## WHAT IS NEEDED
Look through the data below. Collect every line where the word "resposta" occurs.

▬▬▬▬▬▬

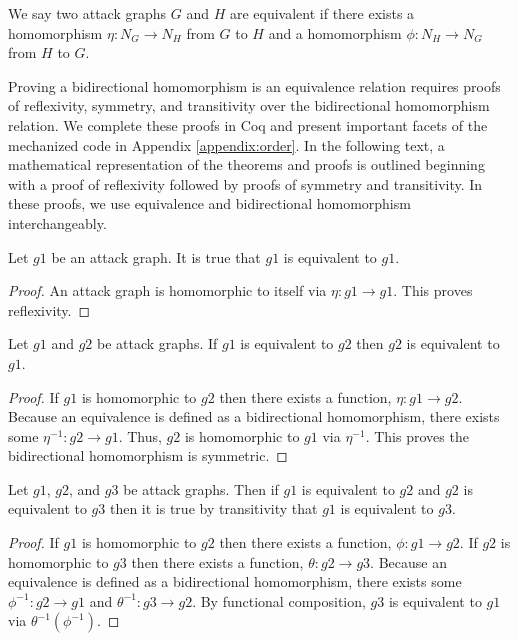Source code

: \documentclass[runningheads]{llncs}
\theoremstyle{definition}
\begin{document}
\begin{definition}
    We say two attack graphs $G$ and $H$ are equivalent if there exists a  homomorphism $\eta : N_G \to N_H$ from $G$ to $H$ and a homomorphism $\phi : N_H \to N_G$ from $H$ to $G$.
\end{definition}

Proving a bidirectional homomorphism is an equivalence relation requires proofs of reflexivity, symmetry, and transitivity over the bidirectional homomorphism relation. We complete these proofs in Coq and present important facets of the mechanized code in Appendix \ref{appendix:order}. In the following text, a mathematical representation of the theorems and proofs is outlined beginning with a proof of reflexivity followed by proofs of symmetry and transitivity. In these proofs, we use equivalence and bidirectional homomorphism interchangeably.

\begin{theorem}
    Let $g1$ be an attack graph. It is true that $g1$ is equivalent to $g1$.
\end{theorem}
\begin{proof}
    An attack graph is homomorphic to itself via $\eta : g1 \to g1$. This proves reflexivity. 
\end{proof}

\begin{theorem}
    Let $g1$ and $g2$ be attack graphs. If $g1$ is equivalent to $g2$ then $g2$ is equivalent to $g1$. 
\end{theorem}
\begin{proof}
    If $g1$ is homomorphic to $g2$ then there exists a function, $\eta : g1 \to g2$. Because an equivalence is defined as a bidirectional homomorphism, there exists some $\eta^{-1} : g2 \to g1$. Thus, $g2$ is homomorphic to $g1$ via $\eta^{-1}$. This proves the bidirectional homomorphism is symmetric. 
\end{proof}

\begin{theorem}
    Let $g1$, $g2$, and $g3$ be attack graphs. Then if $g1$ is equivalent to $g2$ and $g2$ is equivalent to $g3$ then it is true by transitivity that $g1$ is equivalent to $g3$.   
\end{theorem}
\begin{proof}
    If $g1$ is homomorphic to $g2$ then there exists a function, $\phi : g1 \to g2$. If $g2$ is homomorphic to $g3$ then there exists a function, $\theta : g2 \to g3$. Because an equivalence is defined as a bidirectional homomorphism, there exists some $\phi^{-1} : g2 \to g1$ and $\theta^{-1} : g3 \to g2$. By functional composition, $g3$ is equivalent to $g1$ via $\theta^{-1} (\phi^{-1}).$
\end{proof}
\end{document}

▬▬▬▬▬▬

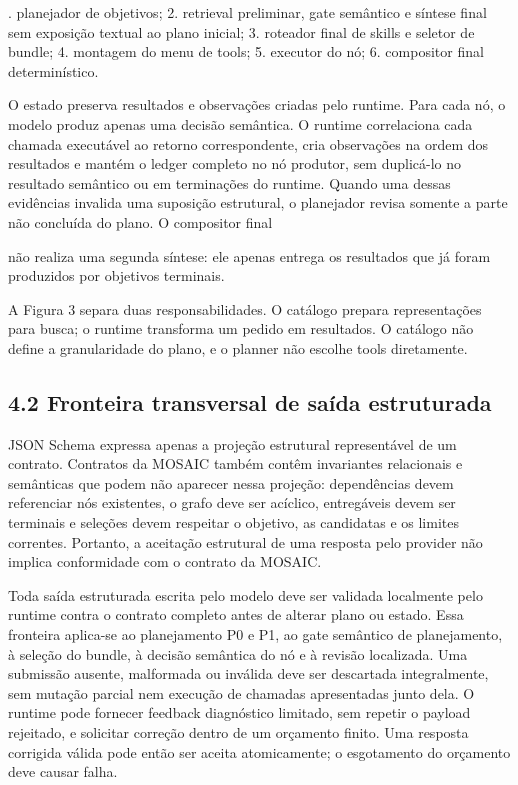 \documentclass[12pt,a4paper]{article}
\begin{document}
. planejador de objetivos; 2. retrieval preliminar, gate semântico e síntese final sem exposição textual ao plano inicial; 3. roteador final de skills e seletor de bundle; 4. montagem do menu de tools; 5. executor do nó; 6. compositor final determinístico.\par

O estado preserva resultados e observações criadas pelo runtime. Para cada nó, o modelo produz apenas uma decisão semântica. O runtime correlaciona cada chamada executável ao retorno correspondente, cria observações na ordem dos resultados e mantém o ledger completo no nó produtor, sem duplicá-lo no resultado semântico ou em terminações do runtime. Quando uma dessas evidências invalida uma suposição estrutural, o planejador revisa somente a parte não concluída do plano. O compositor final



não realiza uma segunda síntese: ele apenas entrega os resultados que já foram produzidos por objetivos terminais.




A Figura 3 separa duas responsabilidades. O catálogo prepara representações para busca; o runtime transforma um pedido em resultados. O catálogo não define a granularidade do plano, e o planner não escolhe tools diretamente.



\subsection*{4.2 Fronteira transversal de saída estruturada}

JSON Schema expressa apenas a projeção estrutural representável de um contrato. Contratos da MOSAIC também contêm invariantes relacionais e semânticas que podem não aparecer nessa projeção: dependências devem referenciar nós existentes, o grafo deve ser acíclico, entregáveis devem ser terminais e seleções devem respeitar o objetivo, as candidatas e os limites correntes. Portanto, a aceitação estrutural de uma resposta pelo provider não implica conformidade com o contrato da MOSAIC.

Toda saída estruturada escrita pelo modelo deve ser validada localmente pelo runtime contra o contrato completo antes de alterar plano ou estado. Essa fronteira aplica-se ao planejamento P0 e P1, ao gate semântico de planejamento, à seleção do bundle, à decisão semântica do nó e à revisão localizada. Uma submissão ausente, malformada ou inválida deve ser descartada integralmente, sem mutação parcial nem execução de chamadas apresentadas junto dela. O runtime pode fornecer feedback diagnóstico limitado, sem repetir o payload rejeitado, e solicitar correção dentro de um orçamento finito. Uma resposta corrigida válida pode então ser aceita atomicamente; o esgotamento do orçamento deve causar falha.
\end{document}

▬▬▬▬▬▬

## SOLUTION TO THE EXERCISE
JSON Schema expressa apenas a projeção estrutural representável de um contrato. Contratos da MOSAIC também contêm invariantes relacionais e semânticas que podem não aparecer nessa projeção: dependências devem referenciar nós existentes, o grafo deve ser acíclico, entregáveis devem ser terminais e seleções devem respeitar o objetivo, as candidatas e os limites correntes. Portanto, a aceitação estrutural de uma resposta pelo provider não implica conformidade com o contrato da MOSAIC.
Toda saída estruturada escrita pelo modelo deve ser validada localmente pelo runtime contra o contrato completo antes de alterar plano ou estado. Essa fronteira aplica-se ao planejamento P0 e P1, ao gate semântico de planejamento, à seleção do bundle, à decisão semântica do nó e à revisão localizada. Uma submissão ausente, malformada ou inválida deve ser descartada integralmente, sem mutação parcial nem execução de chamadas apresentadas junto dela. O runtime pode fornecer feedback diagnóstico limitado, sem repetir o payload rejeitado, e solicitar correção dentro de um orçamento finito. Uma resposta corrigida válida pode então ser aceita atomicamente; o esgotamento do orçamento deve causar falha.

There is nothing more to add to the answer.